Records provided

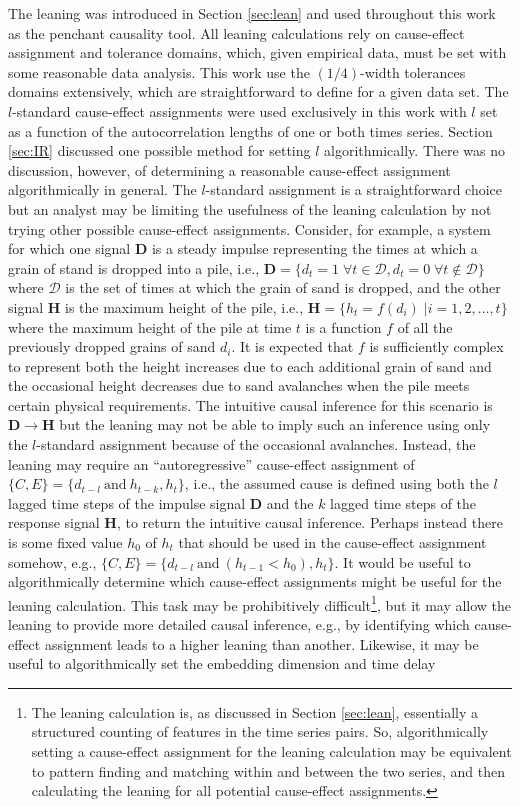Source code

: \documentclass{article}[10pt]
\begin{document}
The leaning was introduced in Section \ref{sec:lean} and used throughout this work as the penchant causality tool.  All leaning calculations rely on cause-effect assignment and tolerance domains, which, given empirical data, must be set with some reasonable data analysis.  This work use the $(1/4)$-width tolerances domains extensively, which are straightforward to define for a given data set.  The $l$-standard cause-effect assignments were used exclusively in this work with $l$ set as a function of the autocorrelation lengths of one or both times series.  Section \ref{sec:IR} discussed one possible method for setting $l$ algorithmically.  There was no discussion, however, of determining a reasonable cause-effect assignment algorithmically in general.  The $l$-standard assignment is a straightforward choice but an analyst may be limiting the usefulness of the leaning calculation by not trying other possible cause-effect assignments.  Consider, for example, a system for which one signal $\mathbf{D}$ is a steady impulse representing the times at which a grain of stand is dropped into a pile, i.e., $\mathbf{D} = \{d_t = 1\; \forall t\in\mathcal{D}, d_t = 0\; \forall t\not\in\mathcal{D}\}$ where $\mathcal{D}$ is the set of times at which the grain of sand is dropped, and the other signal $\mathbf{H}$ is the maximum height of the pile, i.e., $\mathbf{H} = \{h_t = f(d_i)\; |i=1,2,\ldots,t\}$ where the maximum height of the pile at time $t$ is a function $f$ of all the previously dropped grains of sand $d_i$.  It is expected that $f$ is sufficiently complex to represent both the height increases due to each additional grain of sand and the occasional height decreases due to sand avalanches when the pile meets certain physical requirements.  The intuitive causal inference for this scenario is $\mathbf{D}\rightarrow\mathbf{H}$ but the leaning may not be able to imply such an inference using only the $l$-standard assignment because of the occasional avalanches.  Instead, the leaning may require an ``autoregressive'' cause-effect assignment of $\{C,E\} = \{d_{t-l}\mathrm{\ and\ }h_{t-k},h_t\}$, i.e., the assumed cause is defined using both the $l$ lagged time steps of the impulse signal $\mathbf{D}$ and the $k$ lagged time steps of the response signal $\mathbf{H}$, to return the intuitive causal inference.  Perhaps instead there is some fixed value $h_0$ of $h_t$ that should be used in the cause-effect assignment somehow, e.g., $\{C,E\} = \{d_{t-l}\mathrm{\ and\ }(h_{t-1}<h_0),h_t\}$.  It would be useful to algorithmically determine which cause-effect assignments might be useful for the leaning calculation.  This task may be prohibitively difficult\footnote{The leaning calculation is, as discussed in Section \ref{sec:lean}, essentially a structured counting of features in the time series pairs.  So, algorithmically setting a cause-effect assignment for the leaning calculation may be equivalent to pattern finding and matching within and between the two series, and then calculating the leaning for all potential cause-effect assignments.}, but it may allow the leaning to provide more detailed causal inference, e.g., by identifying which cause-effect assignment leads to a higher leaning than another.  Likewise, it may be useful to algorithmically set the embedding dimension and time delay 
\end{document}
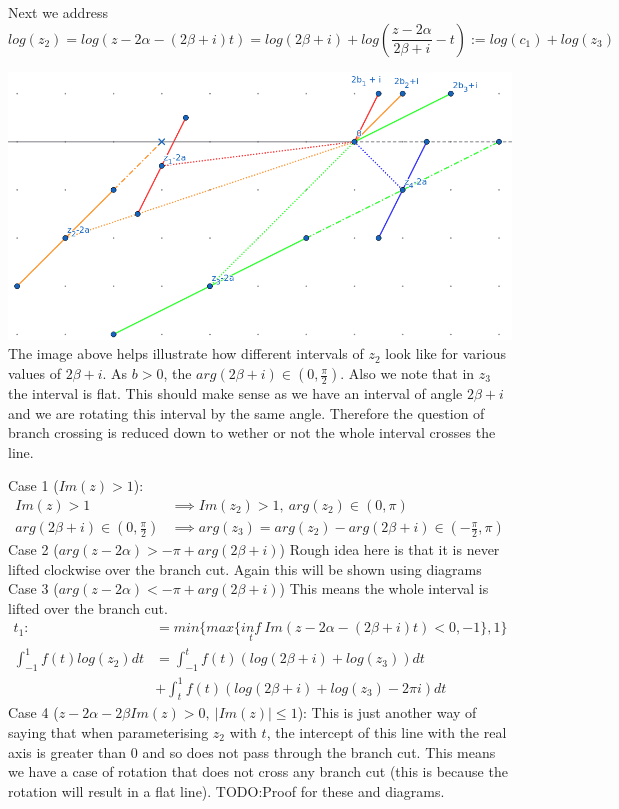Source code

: \documentclass{article}
\begin{document}
Next we address
$$log(z_2)=log(z-2\alpha-(2\beta+i)t)=log(2\beta+i)+log(\frac{z-2\alpha}{2\beta+i}-t):=log(c_1)+log(z_3)$$

\includegraphics[width=\textwidth]{z23}
The image above helps illustrate how different intervals of $z_2$ look like for various values of $2\beta+i$.
As $b>0$, the $arg(2\beta+i)\in(0,\frac{\pi}{2})$.
Also we note that in $z_3$ the interval is flat.
This should make sense as we have an interval of angle $2\beta+i$ and we are rotating this interval by the same angle.
Therefore the question of branch crossing is reduced down to wether or not the whole interval crosses the line.

Case 1 ($Im(z)>1$):
\begin{align}
    Im(z)>1 &\implies Im(z_2)>1,\:arg(z_2)\in(0,\pi)\\
    arg(2\beta+i)\in(0,\frac{\pi}{2}) &\implies arg(z_3) = arg(z_2)-arg(2\beta + i) \in (-\frac{\pi}{2},\pi)
\end{align}
Case 2 ($arg(z-2\alpha)>-\pi+arg(2\beta+i)$)
Rough idea here is that it is never lifted clockwise over the branch cut.
Again this will be shown using diagrams
Case 3 ($arg(z-2\alpha)<-\pi+arg(2\beta+i)$)
This means the whole interval is lifted over the branch cut.
\begin{align}
    t_1 :&= min\{max\{\underset{t}{inf}\:Im(z-2\alpha-(2\beta+i)t)<0,-1\},1\}\\
    \int_{-1}^1f(t)log(z_2)dt &= \int_{-1}^tf(t)(log(2\beta+i)+log(z_3))dt\\
    &+\int_t^1f(t)(log(2\beta+i)+log(z_3)-2\pi i)dt
\end{align}
Case 4 ($z-2\alpha-2\beta Im(z)>0,\: |Im(z)|\leq 1$):
This is just another way of saying that when parameterising $z_2$ with $t$, the intercept of this line with the real axis is greater than $0$ and so does not pass through the branch cut.
This means we have a case of rotation that does not cross any branch cut (this is because the rotation will result in a flat line).
TODO:Proof for these and diagrams.
\end{document}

Your task
Could you copy every line from the records that mentions the word "does"?

Your solution
This is just another way of saying that when parameterising $z_2$ with $t$, the intercept of this line with the real axis is greater than $0$ and so does not pass through the branch cut.
This means we have a case of rotation that does not cross any branch cut (this is because the rotation will result in a flat line).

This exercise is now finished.